La página 15 del manual SIMS [4] informa a los lectores de manera no fundamentada que los ítems SIMS son descriptivos de “ síntomas atípicos, improbables, inconsistentes o ilógicos ” que serían “altamente atípicos en pacientes con trastornos psiquiátricos o cognitivos genuinos…” . De hecho, los análisis de contenido a través de calificaciones por equipos de médicos clínicos de nivel doctoral con más de 35 años de experiencia cada uno en psicología clínica o psiquiatría indicaron que las escalas SIMS no contienen ítems con la capacidad razonable de diferenciar a los pacientes legítimos de los simuladores [5,6,7,8] .
La escala SIMS ha sido ampliamente utilizada por psicólogos contratados por compañías de seguros de automóviles para evaluar las reclamaciones de seguros de personas lesionadas en accidentes automovilísticos (ATV). Más del 50% de los ítems de la escala SIMS se superponen conceptualmente con los de la escala de síntomas post-conmoción cerebral de Rivermead [9] o con los de la escala de síntomas neurológicos post-ATV [10] , es decir, con los síntomas post-conmoción cerebral y de latigazo cervical reportados legítimamente por pacientes post-ATV (y también por algunos veteranos de guerra lesionados o por algunas personas lesionadas en accidentes industriales ): [11] cuanto más de sus síntomas médicos o psicológicos reportan honestamente estos pacientes, más probable es que sean clasificados falsamente como simuladores. [11]
Los datos de archivo sugieren que más del 70% de los reclamos legítimos, como aquellos para pagos de terapias, son rechazados falsamente o demorados indebidamente (ver Gutiérrez et al., página 16) [12] con consecuencias iatrogénicas para los pacientes.
Un estudio metaanalítico reciente [13] mostró que las puntuaciones SIMS más bajas se obtienen en un grupo de voluntarios normales, las puntuaciones SIMS algo más altas se obtienen de personas con síntomas leves de accidentes automovilísticos, y las puntuaciones SIMS más altas son las de pacientes lesionados más gravemente en accidentes automovilísticos de alto impacto y también por simuladores. En el análisis de varianza (ANOVA), no hubo diferencia estadísticamente significativa entre los pacientes con lesiones más graves (aquellos con síndrome post-conmoción cerebral y latigazo cervical e insomnio relacionado con el dolor ) y los simuladores: estos dos grupos pueden informar un número similar de síntomas en el SIMS. Brevemente, el SIMS es una prueba pseudopsicológica.
La detección de la simulación suele ser una tarea difícil.
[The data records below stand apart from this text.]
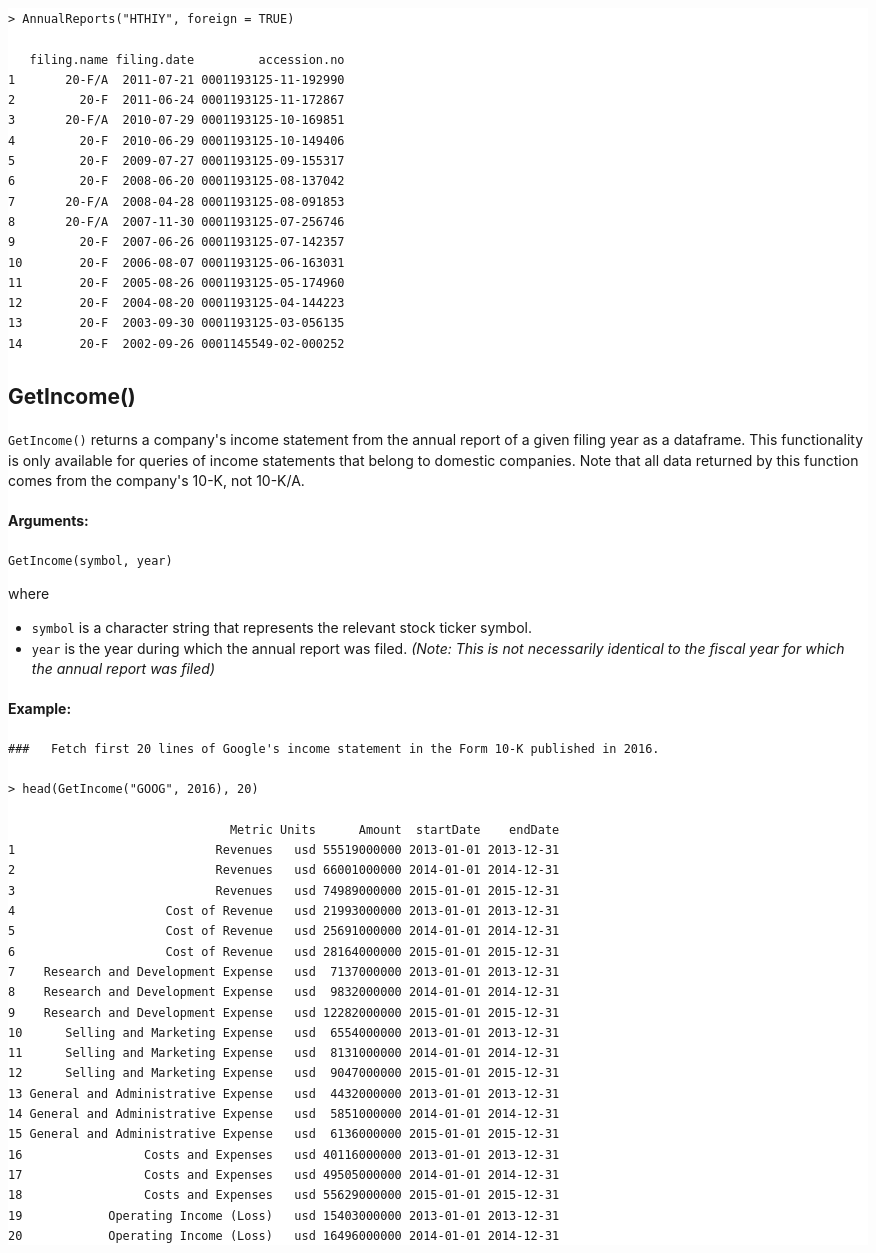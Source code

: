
 ```
> AnnualReports("HTHIY", foreign = TRUE)

   filing.name filing.date         accession.no
1       20-F/A  2011-07-21 0001193125-11-192990
2         20-F  2011-06-24 0001193125-11-172867
3       20-F/A  2010-07-29 0001193125-10-169851
4         20-F  2010-06-29 0001193125-10-149406
5         20-F  2009-07-27 0001193125-09-155317
6         20-F  2008-06-20 0001193125-08-137042
7       20-F/A  2008-04-28 0001193125-08-091853
8       20-F/A  2007-11-30 0001193125-07-256746
9         20-F  2007-06-26 0001193125-07-142357
10        20-F  2006-08-07 0001193125-06-163031
11        20-F  2005-08-26 0001193125-05-174960
12        20-F  2004-08-20 0001193125-04-144223
13        20-F  2003-09-30 0001193125-03-056135
14        20-F  2002-09-26 0001145549-02-000252
```

## GetIncome()

`GetIncome()` returns a company's income statement from the annual report of a given filing year as a dataframe.  This functionality is only available for queries of income statements that belong to domestic companies.  Note that all data returned by this function comes from the company's 10-K, not 10-K/A.

#### Arguments:

`GetIncome(symbol, year)`

where

* `symbol` is a character string that represents the relevant stock ticker symbol.
* `year` is the year during which the annual report was filed. *(Note: This is not necessarily identical to the fiscal year for which the annual report was filed)*

#### Example:

```
###   Fetch first 20 lines of Google's income statement in the Form 10-K published in 2016.

> head(GetIncome("GOOG", 2016), 20)

                               Metric Units      Amount  startDate    endDate
1                            Revenues   usd 55519000000 2013-01-01 2013-12-31
2                            Revenues   usd 66001000000 2014-01-01 2014-12-31
3                            Revenues   usd 74989000000 2015-01-01 2015-12-31
4                     Cost of Revenue   usd 21993000000 2013-01-01 2013-12-31
5                     Cost of Revenue   usd 25691000000 2014-01-01 2014-12-31
6                     Cost of Revenue   usd 28164000000 2015-01-01 2015-12-31
7    Research and Development Expense   usd  7137000000 2013-01-01 2013-12-31
8    Research and Development Expense   usd  9832000000 2014-01-01 2014-12-31
9    Research and Development Expense   usd 12282000000 2015-01-01 2015-12-31
10      Selling and Marketing Expense   usd  6554000000 2013-01-01 2013-12-31
11      Selling and Marketing Expense   usd  8131000000 2014-01-01 2014-12-31
12      Selling and Marketing Expense   usd  9047000000 2015-01-01 2015-12-31
13 General and Administrative Expense   usd  4432000000 2013-01-01 2013-12-31
14 General and Administrative Expense   usd  5851000000 2014-01-01 2014-12-31
15 General and Administrative Expense   usd  6136000000 2015-01-01 2015-12-31
16                 Costs and Expenses   usd 40116000000 2013-01-01 2013-12-31
17                 Costs and Expenses   usd 49505000000 2014-01-01 2014-12-31
18                 Costs and Expenses   usd 55629000000 2015-01-01 2015-12-31
19            Operating Income (Loss)   usd 15403000000 2013-01-01 2013-12-31
20            Operating Income (Loss)   usd 16496000000 2014-01-01 2014-12-31
```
Los psicólogos que utilizan el SIMS pueden parecer más expertos en la detección de reclamaciones de indemnización falsas a las compañías de seguros porque clasifican a más pacientes como simuladores o como presuntos simuladores y, por lo tanto, al ser percibidos como más competentes profesionalmente, es más probable que las compañías de seguros los vuelvan a contratar.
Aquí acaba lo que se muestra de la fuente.